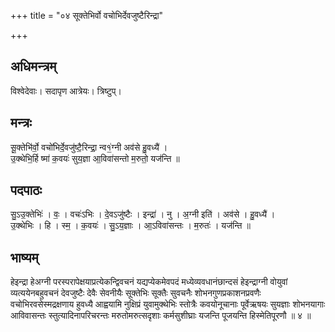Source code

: +++
title = "०४ सूक्तेभिर्वो वचोभिर्देवजुष्टैरिन्द्रा"

+++
## अधिमन्त्रम्
विश्वेदेवाः। सदापृण आत्रेयः। त्रिष्टुप्।

## मन्त्रः
सू॒क्तेभि॑र्वो॒ वचो॑भिर्दे॒वजु॑ष्टै॒रिन्द्रा॒ न्व१॒॑ग्नी अव॑से हु॒वध्यै॑ ।  
उ॒क्थेभि॒र्हि ष्मा॑ क॒वयः॑ सुय॒ज्ञा आ॒विवा॑सन्तो म॒रुतो॒ यज॑न्ति ॥

## पदपाठः
सु॒ऽउ॒क्तेभिः॑ । वः॒ । वचः॑ऽभिः । दे॒वऽजु॑ष्टैः । इन्द्रा॑ । नु । अ॒ग्नी इति॑ । अव॑से । हु॒वध्यै॑ ।  
उ॒क्थेभिः । हि । स्म॒ । क॒वयः॑ । सु॒ऽय॒ज्ञाः । आ॒ऽविवा॑सन्तः । म॒रुतः॑ । यज॑न्ति ॥

## भाष्यम्
हेइन्द्रा हेअग्नी परस्परापेक्षयाप्रत्येकन्द्विवचनं यद्यप्येकमेवपदं मध्येव्यवधानंछान्दसं हेइन्द्राग्नी वोयुवां व्यत्ययेनबहुवचनं देवजुष्टैः देवैः सेवनीयैः सूक्तेभिः सूक्तैः सुवचनैः शोभनगुणप्रकाशनप्रवणैः वचोभिरवसेस्मद्रक्षणाय हुवध्यै आह्वयामि नुक्षिप्रं युवामुक्थेभिः स्तोत्रैः कवयोनूचानाः पूर्वेऋषयः सुयज्ञाः शोभनयागाः आविवासन्तः स्तुत्यादिनापरिचरन्तः मरुतोमरुत्सदृशाः कर्मसुशीघ्राः यजन्ति पूजयन्ति हिस्मेतिपूरणौ ॥ ४ ॥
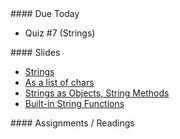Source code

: <article class="due" markdown="block">
#### Due Today

* Quiz #7 (Strings)


<!--
* Homework
-->

</article>

<article class="slides" markdown="block">
#### Slides

* [Strings](classes/13/strings.html)
* [As a list of chars](classes/13/strings_as_list.html)
* [Strings as Objects, String Methods](classes/16/strings_as_objects.html)
* [Built-in String Functions](classes/16/strings_built_in_functions.html)

<!--
* [Slides](classes/01/intro.html)
-->

</article>

<article class="assignments" markdown="block">
#### Assignments / Readings		


<!--
Readings

* Read {{ site.bookq }} - Chapter 1

Assignments 

1. [questions.py](homework/hw01/questions.py) - 9 points
-->
</article>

-.-.-

A word-for-word copy of the records is needed, one that contains no pictures.

__Response area__
Source code

: +++
title = "०४ सूक्तेभिर्वो वचोभिर्देवजुष्टैरिन्द्रा"

+++
## अधिमन्त्रम्
विश्वेदेवाः। सदापृण आत्रेयः। त्रिष्टुप्।

## मन्त्रः
सू॒क्तेभि॑र्वो॒ वचो॑भिर्दे॒वजु॑ष्टै॒रिन्द्रा॒ न्व१॒॑ग्नी अव॑से हु॒वध्यै॑ ।  
उ॒क्थेभि॒र्हि ष्मा॑ क॒वयः॑ सुय॒ज्ञा आ॒विवा॑सन्तो म॒रुतो॒ यज॑न्ति ॥

## पदपाठः
सु॒ऽउ॒क्तेभिः॑ । वः॒ । वचः॑ऽभिः । दे॒वऽजु॑ष्टैः । इन्द्रा॑ । नु । अ॒ग्नी इति॑ । अव॑से । हु॒वध्यै॑ ।  
उ॒क्थेभिः । हि । स्म॒ । क॒वयः॑ । सु॒ऽय॒ज्ञाः । आ॒ऽविवा॑सन्तः । म॒रुतः॑ । यज॑न्ति ॥

## भाष्यम्
हेइन्द्रा हेअग्नी परस्परापेक्षयाप्रत्येकन्द्विवचनं यद्यप्येकमेवपदं मध्येव्यवधानंछान्दसं हेइन्द्राग्नी वोयुवां व्यत्ययेनबहुवचनं देवजुष्टैः देवैः सेवनीयैः सूक्तेभिः सूक्तैः सुवचनैः शोभनगुणप्रकाशनप्रवणैः वचोभिरवसेस्मद्रक्षणाय हुवध्यै आह्वयामि नुक्षिप्रं युवामुक्थेभिः स्तोत्रैः कवयोनूचानाः पूर्वेऋषयः सुयज्ञाः शोभनयागाः आविवासन्तः स्तुत्यादिनापरिचरन्तः मरुतोमरुत्सदृशाः कर्मसुशीघ्राः यजन्ति पूजयन्ति हिस्मेतिपूरणौ ॥ ४ ॥
Source code

: <article class="due" markdown="block">
#### Due Today

* Quiz #7 (Strings)


<!--
* Homework
-->

</article>

<article class="slides" markdown="block">
#### Slides

* [Strings](classes/13/strings.html)
* [As a list of chars](classes/13/strings_as_list.html)
* [Strings as Objects, String Methods](classes/16/strings_as_objects.html)
* [Built-in String Functions](classes/16/strings_built_in_functions.html)

<!--
* [Slides](classes/01/intro.html)
-->

</article>

<article class="assignments" markdown="block">
#### Assignments / Readings		


<!--
Readings

* Read {{ site.bookq }} - Chapter 1

Assignments 

1. [questions.py](homework/hw01/questions.py) - 9 points
-->
</article>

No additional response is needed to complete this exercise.